Yeah, I guess it's real, but tiablo still doesn't seem to give any information about the MC-E model. Everything is listed as the same. Are they using a smooth reflector with the MC-E? :thinking:

It really doesn't seem much different than the A9 that I already have, well, besides the dimensions. :shrug:


----------



## WadeF (Nov 29, 2008)

phantom23 said:


> Probably not much brighter. But noticeably. And throws further.
> 
> DBS - Dereelight DBS, longest throwing single LED flashlight (till now?:thinking.


 
We'll see once someone can compare them, but it looks like the A10 is only driving the R2 at 1A, unregulated, so it will drop off steadily with use. The Dereelight DBS is 1.2A regulated, and will maintain the 1.2A for around 90 minutes. 

We'll have to see how big of a difference the slightly larger reflector does with 200mA less output at the emitter. I'd expect them to be pretty close initially, but the A10 will most likely quickly drop in output compared to the DBS. 

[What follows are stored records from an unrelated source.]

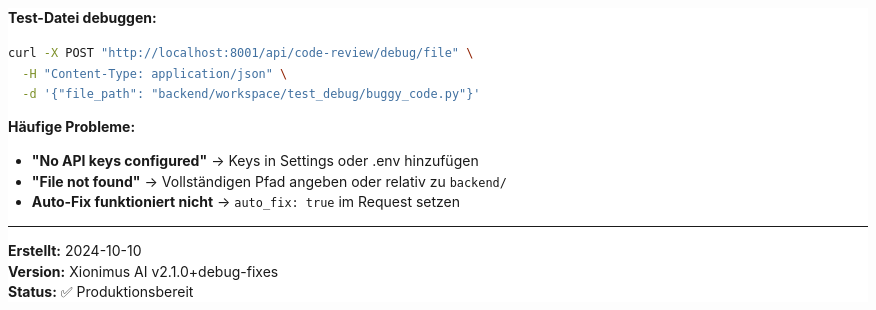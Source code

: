 **Test-Datei debuggen:**
```bash
curl -X POST "http://localhost:8001/api/code-review/debug/file" \
  -H "Content-Type: application/json" \
  -d '{"file_path": "backend/workspace/test_debug/buggy_code.py"}'
```

**Häufige Probleme:**
- **"No API keys configured"** → Keys in Settings oder .env hinzufügen
- **"File not found"** → Vollständigen Pfad angeben oder relativ zu `backend/`
- **Auto-Fix funktioniert nicht** → `auto_fix: true` im Request setzen

---

**Erstellt:** 2024-10-10  
**Version:** Xionimus AI v2.1.0+debug-fixes  
**Status:** ✅ Produktionsbereit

We need some lux readings.


----------



## Kalle (Nov 29, 2008)

Do you talk about the Tiablo_ *A10*_ with 260 lumen or the _*A10 ACE*_ with 700lumen?


----------



## fieldops (Dec 1, 2008)

WadeF said:


> We'll have to see how big of a difference the slightly larger reflector does with 200mA less output at the emitter. I'd expect them to be pretty close initially, but the A10 will most likely quickly drop in output compared to the DBS.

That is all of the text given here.